We’ve seen it time and time again. You go to a website and everything is there, including the kitchen sink.
You’ve got outgoing links to recommended resources, you’ve got their recommended books on Amazon, you’ve got a compilation of articles, you’ve got a large product showcase, and seemingly everything else under the sun.
Speaking great John Childers once said “A confused mind never buys.” But a confused mind is exactly what you’re creating when you offer too many options on a website.
Now it’s okay to have a “corporate” or “catalog” site. But, if you’re trying to sell a bunch of different products from this one site, and it’s your only site, then you’re probably overwhelming your visitor with too many options. They become confused and they leave, never to be seen again.

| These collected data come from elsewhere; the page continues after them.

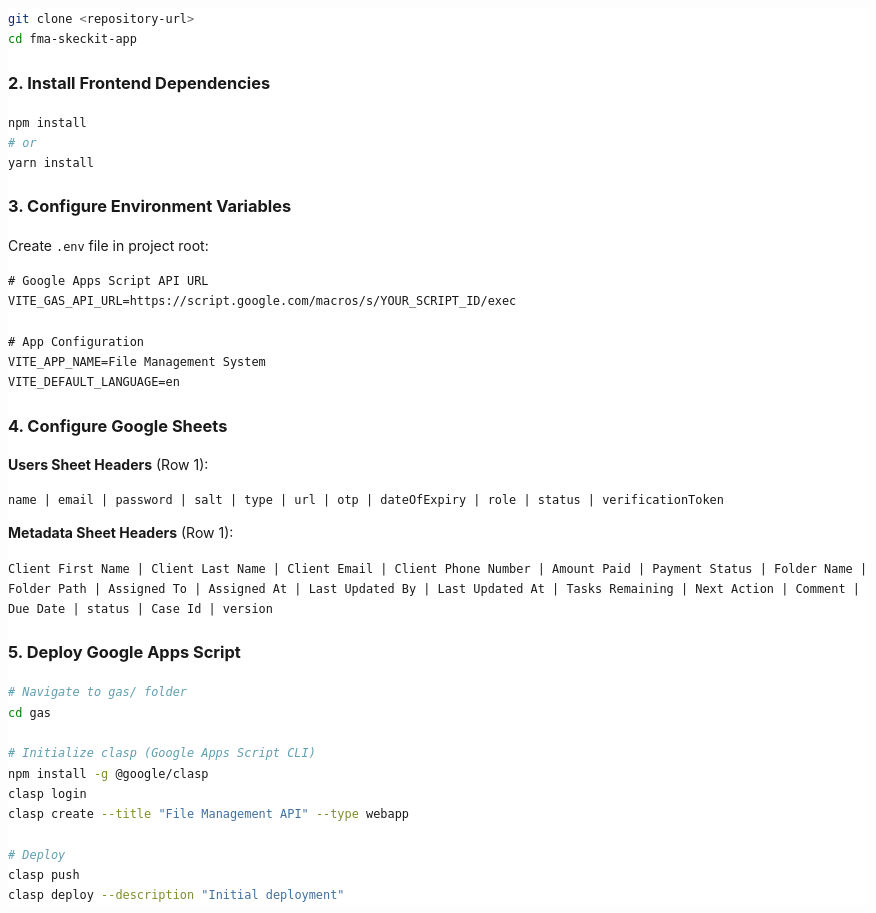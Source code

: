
 ```bash
git clone <repository-url>
cd fma-skeckit-app
```

### 2. Install Frontend Dependencies

```bash
npm install
# or
yarn install
```

### 3. Configure Environment Variables

Create `.env` file in project root:

```env
# Google Apps Script API URL
VITE_GAS_API_URL=https://script.google.com/macros/s/YOUR_SCRIPT_ID/exec

# App Configuration
VITE_APP_NAME=File Management System
VITE_DEFAULT_LANGUAGE=en
```

### 4. Configure Google Sheets

**Users Sheet Headers** (Row 1):
```
name | email | password | salt | type | url | otp | dateOfExpiry | role | status | verificationToken
```

**Metadata Sheet Headers** (Row 1):
```
Client First Name | Client Last Name | Client Email | Client Phone Number | Amount Paid | Payment Status | Folder Name | Folder Path | Assigned To | Assigned At | Last Updated By | Last Updated At | Tasks Remaining | Next Action | Comment | Due Date | status | Case Id | version
```

### 5. Deploy Google Apps Script

```bash
# Navigate to gas/ folder
cd gas

# Initialize clasp (Google Apps Script CLI)
npm install -g @google/clasp
clasp login
clasp create --title "File Management API" --type webapp

# Deploy
clasp push
clasp deploy --description "Initial deployment"
```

A general rule of thumb is one product, one website. This allows you to keyword optimize the page to draw traffic based on what you’re selling on that particular page. If you have everything you offer on just one site it makes it very difficult to optimize that site for the search engines.
If you’re using advertising and pay-per-click search engine you should be driving traffic to a specific site that will do the sales job for you. If you send them to a corporate site you should at least send them directly to a sub-page on the site that features the product you want to sell.
Don’t leave it to your visitor to search through your corporate or catalog site to find what you were advertising. Most won’t do it unless they’re really, really motivated.
Keep things simple for your visitors. One product—one site.